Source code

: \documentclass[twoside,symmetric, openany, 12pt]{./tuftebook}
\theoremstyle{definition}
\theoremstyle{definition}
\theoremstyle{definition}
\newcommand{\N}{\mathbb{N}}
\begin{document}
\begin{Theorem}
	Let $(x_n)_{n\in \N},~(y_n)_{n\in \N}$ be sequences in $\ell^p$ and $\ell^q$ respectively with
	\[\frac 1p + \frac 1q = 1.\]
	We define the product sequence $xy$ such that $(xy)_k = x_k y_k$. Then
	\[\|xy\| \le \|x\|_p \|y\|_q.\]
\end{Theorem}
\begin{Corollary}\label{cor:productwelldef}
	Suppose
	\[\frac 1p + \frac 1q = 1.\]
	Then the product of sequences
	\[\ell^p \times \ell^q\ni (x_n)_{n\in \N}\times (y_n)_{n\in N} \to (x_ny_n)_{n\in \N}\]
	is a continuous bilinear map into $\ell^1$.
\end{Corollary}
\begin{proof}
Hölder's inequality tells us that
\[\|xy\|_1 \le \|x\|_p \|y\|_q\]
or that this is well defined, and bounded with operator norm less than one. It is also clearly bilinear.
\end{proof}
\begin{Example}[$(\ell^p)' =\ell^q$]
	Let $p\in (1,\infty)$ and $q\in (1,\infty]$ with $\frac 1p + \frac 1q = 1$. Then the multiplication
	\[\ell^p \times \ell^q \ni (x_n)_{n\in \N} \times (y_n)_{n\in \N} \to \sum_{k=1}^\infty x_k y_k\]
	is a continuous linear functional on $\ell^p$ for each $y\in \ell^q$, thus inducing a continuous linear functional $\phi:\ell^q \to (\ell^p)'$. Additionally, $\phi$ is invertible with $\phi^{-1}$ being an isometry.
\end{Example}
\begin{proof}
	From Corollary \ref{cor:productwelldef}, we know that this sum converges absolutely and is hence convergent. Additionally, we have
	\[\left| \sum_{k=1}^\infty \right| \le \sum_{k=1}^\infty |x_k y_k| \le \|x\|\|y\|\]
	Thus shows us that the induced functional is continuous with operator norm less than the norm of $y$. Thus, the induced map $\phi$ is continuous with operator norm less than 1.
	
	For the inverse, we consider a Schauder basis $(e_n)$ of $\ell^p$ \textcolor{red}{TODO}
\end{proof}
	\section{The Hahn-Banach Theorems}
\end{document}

---

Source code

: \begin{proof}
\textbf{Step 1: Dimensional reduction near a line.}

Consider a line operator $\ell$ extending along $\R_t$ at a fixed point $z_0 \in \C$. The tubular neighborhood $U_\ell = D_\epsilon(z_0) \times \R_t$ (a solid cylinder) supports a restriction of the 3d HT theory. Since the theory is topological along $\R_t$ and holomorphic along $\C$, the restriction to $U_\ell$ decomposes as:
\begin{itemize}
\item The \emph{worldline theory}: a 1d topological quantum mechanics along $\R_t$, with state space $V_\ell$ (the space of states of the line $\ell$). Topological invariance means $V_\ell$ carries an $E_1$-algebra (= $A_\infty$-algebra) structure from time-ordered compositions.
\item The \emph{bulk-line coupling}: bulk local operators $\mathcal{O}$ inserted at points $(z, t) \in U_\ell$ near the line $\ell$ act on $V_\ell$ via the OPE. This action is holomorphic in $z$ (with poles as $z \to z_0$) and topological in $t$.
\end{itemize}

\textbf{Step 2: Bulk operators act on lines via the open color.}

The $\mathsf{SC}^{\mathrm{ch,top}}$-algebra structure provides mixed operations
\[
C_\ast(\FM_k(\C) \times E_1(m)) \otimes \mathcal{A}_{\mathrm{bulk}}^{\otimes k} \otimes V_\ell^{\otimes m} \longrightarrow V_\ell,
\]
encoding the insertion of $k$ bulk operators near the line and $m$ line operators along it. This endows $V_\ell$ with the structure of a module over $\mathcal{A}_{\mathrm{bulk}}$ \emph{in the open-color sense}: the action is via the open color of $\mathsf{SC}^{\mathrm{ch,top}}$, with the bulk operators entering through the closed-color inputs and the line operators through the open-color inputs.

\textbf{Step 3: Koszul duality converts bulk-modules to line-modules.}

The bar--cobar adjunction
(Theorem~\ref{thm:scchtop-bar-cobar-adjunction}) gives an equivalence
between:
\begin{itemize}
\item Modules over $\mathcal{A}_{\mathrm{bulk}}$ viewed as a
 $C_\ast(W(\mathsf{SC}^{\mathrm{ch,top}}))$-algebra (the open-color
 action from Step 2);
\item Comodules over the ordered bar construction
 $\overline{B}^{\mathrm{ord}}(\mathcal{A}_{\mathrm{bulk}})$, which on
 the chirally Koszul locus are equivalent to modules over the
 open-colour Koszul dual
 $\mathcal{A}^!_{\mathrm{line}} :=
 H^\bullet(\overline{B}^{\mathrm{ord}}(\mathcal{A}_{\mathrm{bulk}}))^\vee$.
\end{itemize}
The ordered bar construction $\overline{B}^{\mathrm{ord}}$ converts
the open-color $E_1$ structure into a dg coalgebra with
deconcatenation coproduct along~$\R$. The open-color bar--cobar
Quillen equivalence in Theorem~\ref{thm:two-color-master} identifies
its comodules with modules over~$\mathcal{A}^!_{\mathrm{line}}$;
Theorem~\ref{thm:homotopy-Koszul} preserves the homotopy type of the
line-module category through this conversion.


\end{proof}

Task statement
Where a line of the records contains the word "ordered", copy that line.

Problem solution
\item The \emph{worldline theory}: a 1d topological quantum mechanics along $\R_t$, with state space $V_\ell$ (the space of states of the line $\ell$). Topological invariance means $V_\ell$ carries an $E_1$-algebra (= $A_\infty$-algebra) structure from time-ordered compositions.
\item Comodules over the ordered bar construction
The ordered bar construction $\overline{B}^{\mathrm{ord}}$ converts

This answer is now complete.